И когда январские туманы вынудили летчиков сидеть на земле — они не находили себе места. Шестаков это время использовал с наибольшей эффективностью: сделал детальный анализ учебных воздушных боев, подвел первые итоги, а затем провел целую серию занятий по тактике действий авиации в Испании. Это были уроки, которые запомнились каждому на всю жизнь. Запомнились и сослужили добрую службу, когда черные тучи в июне 41-го нависли над нашей страной.

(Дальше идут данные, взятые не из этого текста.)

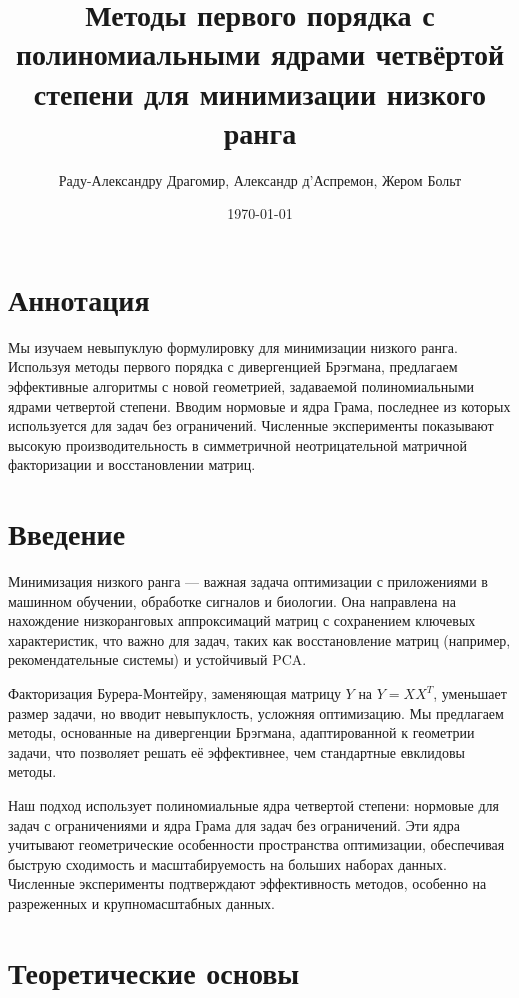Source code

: \documentclass[a4paper,11pt]{article}
\title{Методы первого порядка с полиномиальными ядрами четвёртой степени для минимизации низкого ранга}
\author{Раду-Александру Драгомир, Александр д'Аспремон, Жером Больт}
\date{\today}
\begin{document}
\maketitle
\tableofcontents
\newpage

\section*{Аннотация}
Мы изучаем невыпуклую формулировку для минимизации низкого ранга. Используя методы первого порядка с дивергенцией Брэгмана, предлагаем эффективные алгоритмы с новой геометрией, задаваемой полиномиальными ядрами четвертой степени. Вводим нормовые и ядра Грама, последнее из которых используется для задач без ограничений. Численные эксперименты показывают высокую производительность в симметричной неотрицательной матричной факторизации и восстановлении матриц.

\section{Введение}
Минимизация низкого ранга — важная задача оптимизации с приложениями в машинном обучении, обработке сигналов и биологии. Она направлена на нахождение низкоранговых аппроксимаций матриц с сохранением ключевых характеристик, что важно для задач, таких как восстановление матриц (например, рекомендательные системы) и устойчивый PCA.

Факторизация Бурера-Монтейру, заменяющая матрицу \( Y \) на \( Y = XX^T \), уменьшает размер задачи, но вводит невыпуклость, усложняя оптимизацию. Мы предлагаем методы, основанные на дивергенции Брэгмана, адаптированной к геометрии задачи, что позволяет решать её эффективнее, чем стандартные евклидовы методы.

Наш подход использует полиномиальные ядра четвертой степени: нормовые для задач с ограничениями и ядра Грама для задач без ограничений. Эти ядра учитывают геометрические особенности пространства оптимизации, обеспечивая быструю сходимость и масштабируемость на больших наборах данных. Численные эксперименты подтверждают эффективность методов, особенно на разреженных и крупномасштабных данных.

\section{Теоретические основы}
\end{document}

Шестаков с особым волнением рассказывал о борьбе с франкистской авиацией. Как раз в те дни пришло печальное известие: фашисты захватили Барселону — первый испанский город, увиденный Львом и полюбившийся ему. В памяти всплыли слова экскурсовода коммуниста Педро о том, что враг не бомбит богатые кварталы центра города — надеется еще вернуться. Тогда в возможность этого почти не верилось.

Как там сейчас чувствуют себя ребята, сменившие летчиков эскадрилий Гусева и Девотченко? Ох, и тяжело им, наверное. Взять бы да и махнуть туда со своими орлами. Вот была бы радостная встреча! Только сейчас не та ситуация. По всему видно, что республиканской Испании уже не поможешь. Ведь мрачная тень войны нависла над Европой, она приближается и к нашим границам. Надо готовиться к большим боям. Об этом и правительство заботится — пополняет эскадрильи молодежью. В первой половине февраля Шестакову представилась группа выпускников Сталинградского авиационного училища. Среди них выделялся чем-то отдаленно напоминавший Платона Смолякова совсем юный летчик Алексей Череватенко. Он, как и его товарищи, во все глаза глядел на командира эскадрильи — капитана с двумя орденами на груди — и не верил, что посчастливилось служить под началом такого героя. А ведь разница-то между ними была всего в два-три года.

Романтики, они ожидали, что первые слова Шестакова будут высокими и значительными, а он спокойно и просто задал самый прозаический вопрос:

— Вы давно что-нибудь ели? Наверное, проголодались?

Пришлось ребятам отправиться в столовую, а затем уж состоялся обстоятельный разговор с командиром. Он тщательно ознакомился с летными книжками выпускников.

— Маловат самостоятельный налет, — сделал заключение.

— В этом мы не виноваты, — ответил за всех Череватенко.

— А я и не говорю о том, — сказал Шестаков. — Просто досадно, почему в училищах так много дают теории и совсем мало практики? Надо готовиться к борьбе с сильным и коварным противником. Я убедился в Испании, фашиста голыми руками не возьмешь. Воевать умеет, и техника у него что надо.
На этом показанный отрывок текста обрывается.